[ENTRIES SHOWN]:
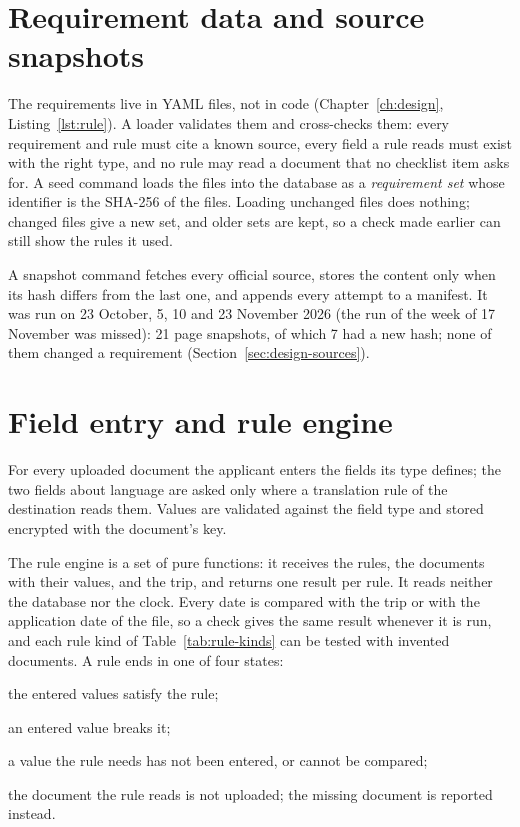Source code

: \section{Requirement data and source snapshots}
The requirements live in YAML files, not in code (Chapter~\ref{ch:design},
Listing~\ref{lst:rule}). A loader validates them and cross-checks them: every requirement and rule
must cite a known source, every field a rule reads must exist with the right type, and no rule may
read a document that no checklist item asks for. A seed command loads the files into the database
as a \emph{requirement set} whose identifier is the SHA-256 of the files. Loading unchanged files
does nothing; changed files give a new set, and older sets are kept, so a check made earlier can
still show the rules it used.

A snapshot command fetches every official source, stores the content only when its hash differs
from the last one, and appends every attempt to a manifest. It was run on 23 October, 5, 10 and
23 November 2026 (the run of the week of 17 November was missed): 21 page snapshots, of which 7
had a new hash; none of them changed a requirement (Section~\ref{sec:design-sources}).

\section{Field entry and rule engine}\label{sec:engine}
For every uploaded document the applicant enters the fields its type defines; the two fields about
language are asked only where a translation rule of the destination reads them. Values are
validated against the field type and stored encrypted with the document's key.

The rule engine is a set of pure functions: it receives the rules, the documents with their
values, and the trip, and returns one result per rule. It reads neither the database nor the
clock. Every date is compared with the trip or with the application date of the file, so a check
gives the same result whenever it is run, and each rule kind of Table~\ref{tab:rule-kinds} can be
tested with invented documents. A rule ends in one of four states:

\begin{description}[style=nextline,leftmargin=2.2cm]
  \item[passed] the entered values satisfy the rule;
  \item[failed] an entered value breaks it;
  \item[incomplete] a value the rule needs has not been entered, or cannot be compared;
  \item[skipped] the document the rule reads is not uploaded; the missing document is reported
    instead.
\end{description}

[WHAT THE TASK REQUIRES]: What lines in the listing include the string "result"? Copy them out.

[RESPONSE BOX]:
values, and the trip, and returns one result per rule. It reads neither the database nor the
gives the same result whenever it is run, and each rule kind of Table~\ref{tab:rule-kinds} can be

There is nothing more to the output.